The mystic is short, but then again, I’m only 5’4" and sometimes I feel the Mystic is actually quite roomy…


Maine Island Trail was designed for canoes.

Its about what is in your head in the way of common sense and seamanship more than your equipment.

I usually paddle in Western Rivers also some of Pen Bay and Deer Isle in a Rapid Fire. I ll leave the Damariscove Island crossing and Monhegan to a hard decked boat however

I don’t think the Maine Island Trail was

– Last Updated: Jun-21-08 8:27 PM EST –

designed for canoes. Actually it isn't a trail; it is any and every island, or mainland site that is made available for access to MITA members by generous landowners, land trusts and governments. The coast of Maine is sort of a bent rectangle (very) approximately 200 miles long by 20 miles wide and the MITA sites are sprinkled inside that rectange at the whim of the owners who contribute their use. Many (most?) of the sites are on big bodies of water open to the sea. You would want to have exceptional skills in seamanship, boat handling, self-rescue and bailing before you set out into Casco Bay, Muscongus Bay or Penopscot Bay in a canoe.

I prostrate myself and grovel before anyone who heads out into Penobscot Bay in a canoe (I'm not worthy.) But I agree that a skilled kayaker can probably go anywhere in a 14 foot boat that he/she could go in an 18 foot boat; just a little slower.

it was

– Last Updated: Jun-23-08 2:34 PM EST –

originally called the downeast canoe trail a gazillion years ago. As far as going out in Penobscot Bay in canoes, the Penobscot Indians did it every summer---My grandfather remembered their encampment on the northern end of Islesboro on Spragues beach(part of the family homestead) every year. And there are historical accounts of indians actually conducting raiding expeditions as far out as Matinicus in the late 17th and early 18th centuries.

Key is to really watch the weather.

not true

– Last Updated: Jun-23-08 6:11 PM EST –

as always its the weather..Yes the Maine Island Trail was designed for canoes. I help run a facility on the Sasanoa River and originally in the 60s and 70s all travel was done by canoe. This way predates MITA which is 20 years old now..about the same time kayaks appeared.

We have some logs from those old days and a map shows some routes to be taken from the cabin..some routes are over 80 miles long. Some involve portages!

People in those days came with extensive whitewater training.

A crossing is not the same as travel along the shore..and crossing Pen Bay is usually rough in any boat.

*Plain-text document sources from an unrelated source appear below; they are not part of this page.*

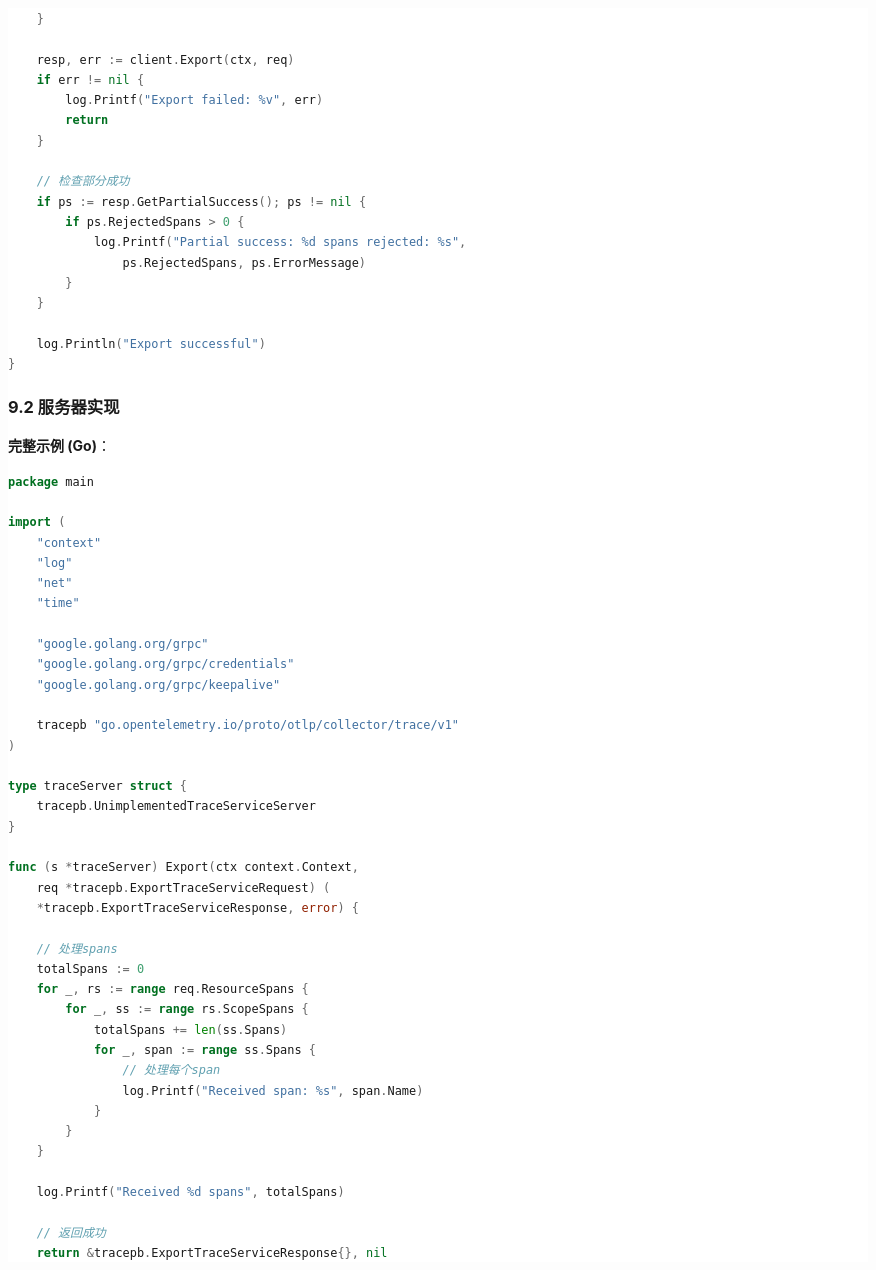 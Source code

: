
 ```go
    }
    
    resp, err := client.Export(ctx, req)
    if err != nil {
        log.Printf("Export failed: %v", err)
        return
    }
    
    // 检查部分成功
    if ps := resp.GetPartialSuccess(); ps != nil {
        if ps.RejectedSpans > 0 {
            log.Printf("Partial success: %d spans rejected: %s",
                ps.RejectedSpans, ps.ErrorMessage)
        }
    }
    
    log.Println("Export successful")
}
```

### 9.2 服务器实现

**完整示例 (Go)**：

```go
package main

import (
    "context"
    "log"
    "net"
    "time"
    
    "google.golang.org/grpc"
    "google.golang.org/grpc/credentials"
    "google.golang.org/grpc/keepalive"
    
    tracepb "go.opentelemetry.io/proto/otlp/collector/trace/v1"
)

type traceServer struct {
    tracepb.UnimplementedTraceServiceServer
}

func (s *traceServer) Export(ctx context.Context, 
    req *tracepb.ExportTraceServiceRequest) (
    *tracepb.ExportTraceServiceResponse, error) {
    
    // 处理spans
    totalSpans := 0
    for _, rs := range req.ResourceSpans {
        for _, ss := range rs.ScopeSpans {
            totalSpans += len(ss.Spans)
            for _, span := range ss.Spans {
                // 处理每个span
                log.Printf("Received span: %s", span.Name)
            }
        }
    }
    
    log.Printf("Received %d spans", totalSpans)
    
    // 返回成功
    return &tracepb.ExportTraceServiceResponse{}, nil
```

MITA is not a trail nor signed but a collection of private islands available for camping and sometimes just for day use . Some of them require advance permission. Part of the Trail is also composed of Bureau of Public Lands islands and for those its first come first served and membership in MITA is not needed. There are about 50 such islands.

I would invest in the membership though , The guidebook is invaluable and those private parties who have generously donated access to their islands should be supported.

Excellent advice…

– Last Updated: Jun-23-08 11:05 PM EST –

As usual here...I got a lot of good information in response to a simple request. Glad to hear others perspectives too, of course.

Thanks everyone.

Even better

– Last Updated: Jun-23-08 9:34 PM EST –

I read in Roger Duncan's book Coastal Maine: A Maritime History that some Native American tribes conducted raids on the coast of Maine in canoes across the Gulf of Maine from Nova Scotia. I'm sure that Native Americans and early explorers and traders made some prodigious canoe voyages; I just question, based on today’s standards of safety, if those voyages would be approved for recreational canoeists by today’s Coast Guard. I also question if there is any connection between the design of the Downeast Canoe Trail and today’s Maine Island Trail.